Data records:

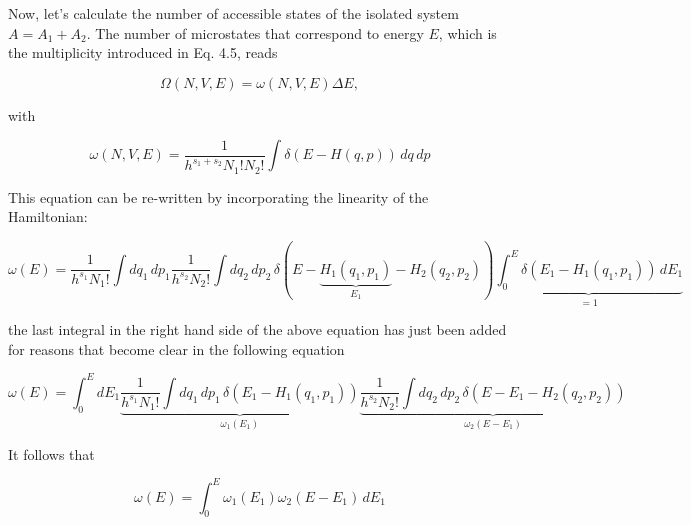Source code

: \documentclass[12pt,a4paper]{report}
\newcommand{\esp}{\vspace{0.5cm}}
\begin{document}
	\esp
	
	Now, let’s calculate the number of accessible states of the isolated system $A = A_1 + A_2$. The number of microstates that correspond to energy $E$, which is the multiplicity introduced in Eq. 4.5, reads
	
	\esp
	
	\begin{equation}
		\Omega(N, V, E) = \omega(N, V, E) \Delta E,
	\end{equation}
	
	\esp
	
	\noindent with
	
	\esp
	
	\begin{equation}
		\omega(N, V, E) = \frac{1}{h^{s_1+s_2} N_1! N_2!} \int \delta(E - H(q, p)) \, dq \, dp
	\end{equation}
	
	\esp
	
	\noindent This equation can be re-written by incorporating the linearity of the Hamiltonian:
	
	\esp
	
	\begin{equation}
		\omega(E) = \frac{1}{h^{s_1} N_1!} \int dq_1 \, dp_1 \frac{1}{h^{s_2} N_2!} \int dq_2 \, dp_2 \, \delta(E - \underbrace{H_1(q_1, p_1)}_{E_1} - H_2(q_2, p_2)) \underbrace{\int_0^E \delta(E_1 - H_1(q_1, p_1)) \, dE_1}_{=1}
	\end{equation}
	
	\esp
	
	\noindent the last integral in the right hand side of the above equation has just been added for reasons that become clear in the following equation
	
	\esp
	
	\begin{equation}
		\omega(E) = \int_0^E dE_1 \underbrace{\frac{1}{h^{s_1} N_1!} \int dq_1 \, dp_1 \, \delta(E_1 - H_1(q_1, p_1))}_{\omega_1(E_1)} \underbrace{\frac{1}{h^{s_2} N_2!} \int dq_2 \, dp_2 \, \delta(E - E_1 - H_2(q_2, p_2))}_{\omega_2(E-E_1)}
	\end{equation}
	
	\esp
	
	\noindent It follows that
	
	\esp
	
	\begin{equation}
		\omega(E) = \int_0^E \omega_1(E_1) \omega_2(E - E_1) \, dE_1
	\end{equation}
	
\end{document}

**WHAT YOU SHOULD DO**
Copy out every line in the records where the word "underbrace" is found.

**EXERCISE OUTPUT**
		\omega(E) = \frac{1}{h^{s_1} N_1!} \int dq_1 \, dp_1 \frac{1}{h^{s_2} N_2!} \int dq_2 \, dp_2 \, \delta(E - \underbrace{H_1(q_1, p_1)}_{E_1} - H_2(q_2, p_2)) \underbrace{\int_0^E \delta(E_1 - H_1(q_1, p_1)) \, dE_1}_{=1}
		\omega(E) = \int_0^E dE_1 \underbrace{\frac{1}{h^{s_1} N_1!} \int dq_1 \, dp_1 \, \delta(E_1 - H_1(q_1, p_1))}_{\omega_1(E_1)} \underbrace{\frac{1}{h^{s_2} N_2!} \int dq_2 \, dp_2 \, \delta(E - E_1 - H_2(q_2, p_2))}_{\omega_2(E-E_1)}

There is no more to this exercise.